Gillean Denny met with Pennsylvania College of Technology faculty members, including James N. Colton II (at center), in December 2019 to go over the chapel’s framework in the institution’s newly expanded and enhanced welding lab. Credit: James Kalsbeek / Penn StateCreative Commons

Kalsbeek and Denny met with Penn College officials, including James N. Colton II, co-department head of welding and metal fabrication.

“Gillean came to our campus to meet with the team of faculty and students we assembled in September [2019] and we were asked if we could build the four walls for the chapel here,” said Colton. “We were talking about the materials we could use and decided that in order to keep the structure from getting too heavy, using aluminum was our best bet.”

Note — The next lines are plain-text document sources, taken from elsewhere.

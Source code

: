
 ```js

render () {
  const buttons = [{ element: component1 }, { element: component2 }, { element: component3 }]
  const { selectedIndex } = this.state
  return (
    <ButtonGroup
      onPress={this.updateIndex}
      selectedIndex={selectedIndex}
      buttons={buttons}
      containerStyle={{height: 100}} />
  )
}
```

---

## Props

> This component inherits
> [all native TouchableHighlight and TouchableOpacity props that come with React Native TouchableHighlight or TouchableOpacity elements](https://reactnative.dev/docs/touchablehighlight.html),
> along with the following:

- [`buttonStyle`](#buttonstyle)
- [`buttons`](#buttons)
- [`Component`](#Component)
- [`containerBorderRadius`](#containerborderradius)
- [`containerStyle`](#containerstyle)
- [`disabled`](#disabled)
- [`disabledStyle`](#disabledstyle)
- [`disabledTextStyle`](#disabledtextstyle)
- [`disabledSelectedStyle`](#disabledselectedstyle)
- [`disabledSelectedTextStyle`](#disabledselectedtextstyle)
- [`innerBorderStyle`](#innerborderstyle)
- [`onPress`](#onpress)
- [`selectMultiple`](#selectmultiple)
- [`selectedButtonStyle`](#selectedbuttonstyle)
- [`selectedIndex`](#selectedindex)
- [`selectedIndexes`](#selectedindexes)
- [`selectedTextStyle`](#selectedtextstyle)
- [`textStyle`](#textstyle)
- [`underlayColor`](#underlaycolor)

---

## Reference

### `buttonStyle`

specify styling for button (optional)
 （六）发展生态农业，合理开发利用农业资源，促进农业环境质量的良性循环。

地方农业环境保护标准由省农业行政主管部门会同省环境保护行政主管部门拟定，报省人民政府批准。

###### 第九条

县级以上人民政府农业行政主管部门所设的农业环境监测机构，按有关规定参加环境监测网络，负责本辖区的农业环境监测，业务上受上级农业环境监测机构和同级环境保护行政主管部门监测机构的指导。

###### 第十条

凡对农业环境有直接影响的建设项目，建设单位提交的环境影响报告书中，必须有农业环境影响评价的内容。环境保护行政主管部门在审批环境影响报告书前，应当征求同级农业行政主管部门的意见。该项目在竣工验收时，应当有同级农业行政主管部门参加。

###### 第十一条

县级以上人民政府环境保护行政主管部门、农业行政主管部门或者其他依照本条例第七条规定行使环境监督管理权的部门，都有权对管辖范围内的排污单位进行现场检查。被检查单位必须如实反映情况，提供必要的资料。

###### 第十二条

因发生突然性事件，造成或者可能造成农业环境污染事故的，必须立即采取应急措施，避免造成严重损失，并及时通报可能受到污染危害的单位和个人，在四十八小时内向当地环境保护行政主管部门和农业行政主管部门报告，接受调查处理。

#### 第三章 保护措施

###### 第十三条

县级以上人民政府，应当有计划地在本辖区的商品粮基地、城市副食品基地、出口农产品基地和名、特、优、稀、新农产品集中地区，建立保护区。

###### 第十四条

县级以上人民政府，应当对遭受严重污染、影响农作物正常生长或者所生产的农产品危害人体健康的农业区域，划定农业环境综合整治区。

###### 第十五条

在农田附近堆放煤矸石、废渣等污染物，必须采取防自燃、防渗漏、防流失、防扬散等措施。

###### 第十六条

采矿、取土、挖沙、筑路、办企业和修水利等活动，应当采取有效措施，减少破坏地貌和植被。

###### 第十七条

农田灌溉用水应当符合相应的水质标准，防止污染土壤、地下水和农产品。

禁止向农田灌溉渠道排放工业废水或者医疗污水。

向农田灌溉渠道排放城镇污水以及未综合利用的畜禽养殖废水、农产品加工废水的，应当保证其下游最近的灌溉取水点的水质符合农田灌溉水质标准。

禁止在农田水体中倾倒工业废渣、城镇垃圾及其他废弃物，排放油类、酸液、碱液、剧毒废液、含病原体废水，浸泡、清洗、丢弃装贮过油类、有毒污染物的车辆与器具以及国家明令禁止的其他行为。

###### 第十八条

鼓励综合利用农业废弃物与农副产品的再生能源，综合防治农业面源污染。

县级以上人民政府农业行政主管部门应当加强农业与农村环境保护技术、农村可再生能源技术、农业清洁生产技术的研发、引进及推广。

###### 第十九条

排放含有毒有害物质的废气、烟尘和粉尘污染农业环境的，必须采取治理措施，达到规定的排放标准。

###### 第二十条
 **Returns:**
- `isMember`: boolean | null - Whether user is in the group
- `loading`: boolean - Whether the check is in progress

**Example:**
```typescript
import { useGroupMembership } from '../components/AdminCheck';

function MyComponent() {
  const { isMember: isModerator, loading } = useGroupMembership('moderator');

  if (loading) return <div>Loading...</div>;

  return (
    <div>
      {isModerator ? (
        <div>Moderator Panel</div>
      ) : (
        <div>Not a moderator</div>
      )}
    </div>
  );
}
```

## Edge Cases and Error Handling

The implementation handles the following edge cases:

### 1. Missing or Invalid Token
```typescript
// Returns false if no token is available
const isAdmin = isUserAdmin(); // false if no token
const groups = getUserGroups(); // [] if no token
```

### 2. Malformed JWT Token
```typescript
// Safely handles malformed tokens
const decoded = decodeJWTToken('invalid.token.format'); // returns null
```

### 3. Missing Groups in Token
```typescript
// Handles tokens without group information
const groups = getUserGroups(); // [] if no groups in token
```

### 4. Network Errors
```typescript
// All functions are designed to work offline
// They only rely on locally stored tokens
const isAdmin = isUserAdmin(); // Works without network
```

In total, 4,956 feet of aluminum was used to construct the walls, which is about 16 football fields in length, and 3,514 combined hours were spent by the Penn College team on the project.

The work by the Penn College team was absolutely essential in getting the structural framework of the chapel built, said Denny.

“They literally were working miracles on that campus through Christmas break and into the new year,” she said. “But no way, no how, did the chapel get built without them. Period. They were amazing. Jim [Colton] and I were in constant contact every day, double-checking details as they worked and making changes as necessary.”

The entire structural frame of the chapel arranged and assembled for the first time in the Laundry Building prior to shipping to Rome.  Credit: James Kalsbeek / Penn StateCreative Commons

With the internal skeleton of the chapel completed and shipped to University Park in late January 2020, the Stuckeman School team got to work cladding the walls of the massive structure.

Building a musical, green chapel

Revie and Denny wanted to incorporate recycled and reusable materials into the chapel, so they started reaching out to friends and sharing details of their project in order to drum-up interest.

“One of my old Penn State friends has a connection we thought could help, and long story short, that’s how we ended up getting more than 1,500 pounds of donated parts from two automotive metal stamping plants,” said Denny.